Fazer alianças pontuais para questionar a distribuição de poder atual no mundo é objetivo legítimo e oportuno. Ele vem sendo, porém, perseguido ao preço da leniência com violadores contumazes dos direitos humanos. Fica a impressão, certa ou errada, de que a proposta defendida por Amorim tem entre suas motivações a de reduzir o dano moral que a política externa do atual governo na área dos direitos humanos provoca na imagem internacional do Brasil. Figurativamente, em vez de repensar nossa atuação em cena, preferimos apagar a luz do palco.
Para ser efetiva, a proteção internacional dos direitos humanos precisa do olhar vigilante, da ação ruidosa, às vezes equivocada, mas sempre indispensável, de ONGs ligadas ao tema. Não é preciso idealizar o que seja esse embrião de uma sociedade civil internacional para reconhecer sua importância, tanto mais agora que países com regimes autoritários e repressivos ganham peso na balança de poder global. Estaríamos querendo nos proteger desse olhar para mais livremente manejar nossos interesses econômicos e nossa projeção de poder na nova ordem multipolar?

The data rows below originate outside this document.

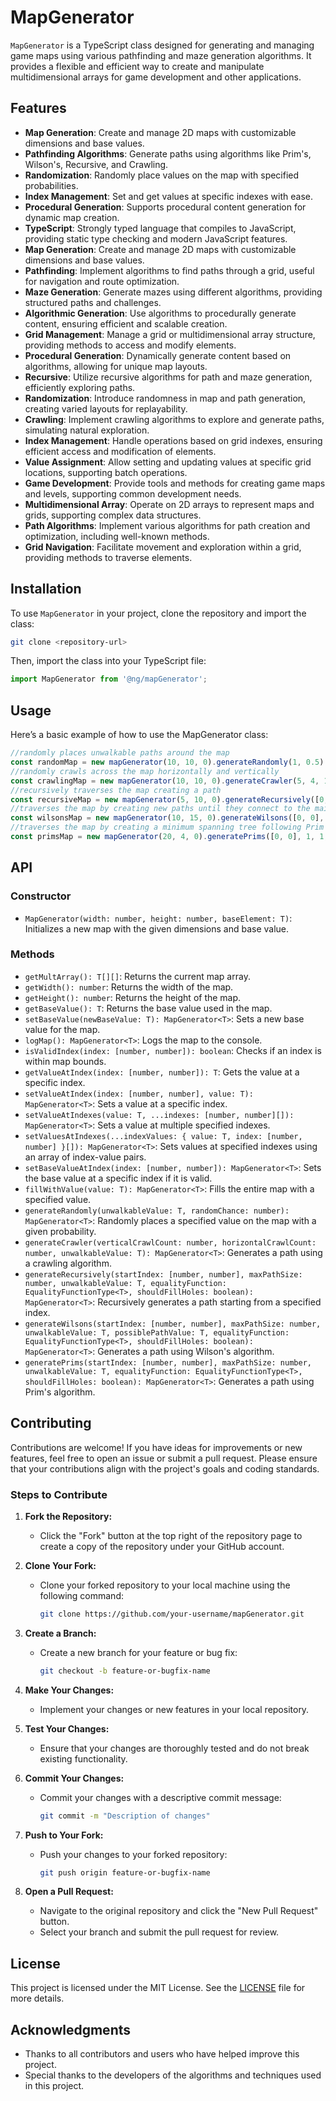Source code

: # MapGenerator

`MapGenerator` is a TypeScript class designed for generating and managing game maps using various pathfinding and maze generation algorithms. It provides a flexible and efficient way to create and manipulate multidimensional arrays for game development and other applications.

## Features

- **Map Generation**: Create and manage 2D maps with customizable dimensions and base values.
- **Pathfinding Algorithms**: Generate paths using algorithms like Prim's, Wilson's, Recursive, and Crawling.
- **Randomization**: Randomly place values on the map with specified probabilities.
- **Index Management**: Set and get values at specific indexes with ease.
- **Procedural Generation**: Supports procedural content generation for dynamic map creation.
- **TypeScript**: Strongly typed language that compiles to JavaScript, providing static type checking and modern JavaScript features.
- **Map Generation**: Create and manage 2D maps with customizable dimensions and base values.
- **Pathfinding**: Implement algorithms to find paths through a grid, useful for navigation and route optimization.
- **Maze Generation**: Generate mazes using different algorithms, providing structured paths and challenges.
- **Algorithmic Generation**: Use algorithms to procedurally generate content, ensuring efficient and scalable creation.
- **Grid Management**: Manage a grid or multidimensional array structure, providing methods to access and modify elements.
- **Procedural Generation**: Dynamically generate content based on algorithms, allowing for unique map layouts.
- **Recursive**: Utilize recursive algorithms for path and maze generation, efficiently exploring paths.
- **Randomization**: Introduce randomness in map and path generation, creating varied layouts for replayability.
- **Crawling**: Implement crawling algorithms to explore and generate paths, simulating natural exploration.
- **Index Management**: Handle operations based on grid indexes, ensuring efficient access and modification of elements.
- **Value Assignment**: Allow setting and updating values at specific grid locations, supporting batch operations.
- **Game Development**: Provide tools and methods for creating game maps and levels, supporting common development needs.
- **Multidimensional Array**: Operate on 2D arrays to represent maps and grids, supporting complex data structures.
- **Path Algorithms**: Implement various algorithms for path creation and optimization, including well-known methods.
- **Grid Navigation**: Facilitate movement and exploration within a grid, providing methods to traverse elements.

## Installation

To use `MapGenerator` in your project, clone the repository and import the class:

```bash
git clone <repository-url>
```

Then, import the class into your TypeScript file:

```typescript
import MapGenerator from '@ng/mapGenerator';
```

## Usage
Here’s a basic example of how to use the MapGenerator class:

```typescript
//randomly places unwalkable paths around the map
const randomMap = new mapGenerator(10, 10, 0).generateRandomly(1, 0.5).logMap()
//randomly crawls across the map horizontally and vertically
const crawlingMap = new mapGenerator(10, 10, 0).generateCrawler(5, 4, 1).logMap()
//recursively traverses the map creating a path
const recursiveMap = new mapGenerator(5, 10, 0).generateRecursively([0, 0], 1, 1, (a, b)=>a===b, true).logMap()
//traverses the map by creating new paths until they connect to the main path or are impossible to connect following Wilson's algorithm
const wilsonsMap = new mapGenerator(10, 15, 0).generateWilsons([0, 0], 1, 1, 2, (a, b)=>a===b, true).logMap()
//traverses the map by creating a minimum spanning tree following Prim's algorithm
const primsMap = new mapGenerator(20, 4, 0).generatePrims([0, 0], 1, 1, (a, b)=>a===b, true).logMap()
```

## API
### Constructor
- `MapGenerator(width: number, height: number, baseElement: T)`: Initializes a new map with the given dimensions and base value.

### Methods

- `getMultArray(): T[][]`: Returns the current map array.
- `getWidth(): number`: Returns the width of the map.
- `getHeight(): number`: Returns the height of the map.
- `getBaseValue(): T`: Returns the base value used in the map.
- `setBaseValue(newBaseValue: T): MapGenerator<T>`: Sets a new base value for the map.
- `logMap(): MapGenerator<T>`: Logs the map to the console.
- `isValidIndex(index: [number, number]): boolean`: Checks if an index is within map bounds.
- `getValueAtIndex(index: [number, number]): T`: Gets the value at a specific index.
- `setValueAtIndex(index: [number, number], value: T): MapGenerator<T>`: Sets a value at a specific index.
- `setValueAtIndexes(value: T, ...indexes: [number, number][]): MapGenerator<T>`: Sets a value at multiple specified indexes.
- `setValuesAtIndexes(...indexValues: { value: T, index: [number, number] }[]): MapGenerator<T>`: Sets values at specified indexes using an array of index-value pairs.
- `setBaseValueAtIndex(index: [number, number]): MapGenerator<T>`: Sets the base value at a specific index if it is valid.
- `fillWithValue(value: T): MapGenerator<T>`: Fills the entire map with a specified value.
- `generateRandomly(unwalkableValue: T, randomChance: number): MapGenerator<T>`: Randomly places a specified value on the map with a given probability.
- `generateCrawler(verticalCrawlCount: number, horizontalCrawlCount: number, unwalkableValue: T): MapGenerator<T>`: Generates a path using a crawling algorithm.
- `generateRecursively(startIndex: [number, number], maxPathSize: number, unwalkableValue: T, equalityFunction: EqualityFunctionType<T>, shouldFillHoles: boolean): MapGenerator<T>`: Recursively generates a path starting from a specified index.
- `generateWilsons(startIndex: [number, number], maxPathSize: number, unwalkableValue: T, possiblePathValue: T, equalityFunction: EqualityFunctionType<T>, shouldFillHoles: boolean): MapGenerator<T>`: Generates a path using Wilson's algorithm.
- `generatePrims(startIndex: [number, number], maxPathSize: number, unwalkableValue: T, equalityFunction: EqualityFunctionType<T>, shouldFillHoles: boolean): MapGenerator<T>`: Generates a path using Prim's algorithm.

## Contributing

Contributions are welcome! If you have ideas for improvements or new features, feel free to open an issue or submit a pull request. Please ensure that your contributions align with the project's goals and coding standards.

### Steps to Contribute

1. **Fork the Repository:**

   - Click the "Fork" button at the top right of the repository page to create a copy of the repository under your GitHub account.

2. **Clone Your Fork:**

   - Clone your forked repository to your local machine using the following command:

     ```bash
     git clone https://github.com/your-username/mapGenerator.git
     ```

3. **Create a Branch:**

   - Create a new branch for your feature or bug fix:

     ```bash
     git checkout -b feature-or-bugfix-name
     ```

4. **Make Your Changes:**

   - Implement your changes or new features in your local repository.

5. **Test Your Changes:**

   - Ensure that your changes are thoroughly tested and do not break existing functionality.

6. **Commit Your Changes:**

   - Commit your changes with a descriptive commit message:

     ```bash
     git commit -m "Description of changes"
     ```

7. **Push to Your Fork:**

   - Push your changes to your forked repository:

     ```bash
     git push origin feature-or-bugfix-name
     ```

8. **Open a Pull Request:**

   - Navigate to the original repository and click the "New Pull Request" button.
   - Select your branch and submit the pull request for review.

## License

This project is licensed under the MIT License. See the [LICENSE](LICENSE.txt) file for more details.

## Acknowledgments

- Thanks to all contributors and users who have helped improve this project.
- Special thanks to the developers of the algorithms and techniques used in this project.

A visão de mundo expressa por Samuel Pinheiro Guimarães é compartilhada por grande parte das forças políticas de sustentação do atual governo. Comunga o PT o diagnóstico de que a defesa dos direitos humanos é parte da hegemonia norte-americana. O antiamericanismo é um elemento de coesão no campo das esquerdas menos ou não-democráticas, sobretudo na América Latina, onde o partido construiu uma ampla rede de alianças. Serve para defender as violações dos direitos humanos em Cuba e para justificar Chávez e o chavismo. Explica também certa simpatia por grupos como o Hezbollah e o Hamas e a complacência com Ahmadinejad.
Tem razão quem diz que os Estados Unidos não nos devem servir de modelo. Em muitas ocasiões, desde que se tornou uma potência econômica e militar, a atuação externa desse país conflitou com os valores democráticos que professa. A questão, porém, não se resume a questionar as credenciais dos Estados Unidos. O fato de tais credenciais serem questionáveis não nos libera de responder à pergunta e prestar contas sobre o lugar que valores fundamentais como a defesa dos direitos humanos terão em nossa política externa, agora que projetamos nossos interesses e nossas aspirações de poder em escala global.
Será que para sermos gigantes precisamos apequenar-nos na sustentação de valores que devem marcar a nossa identidade internacional?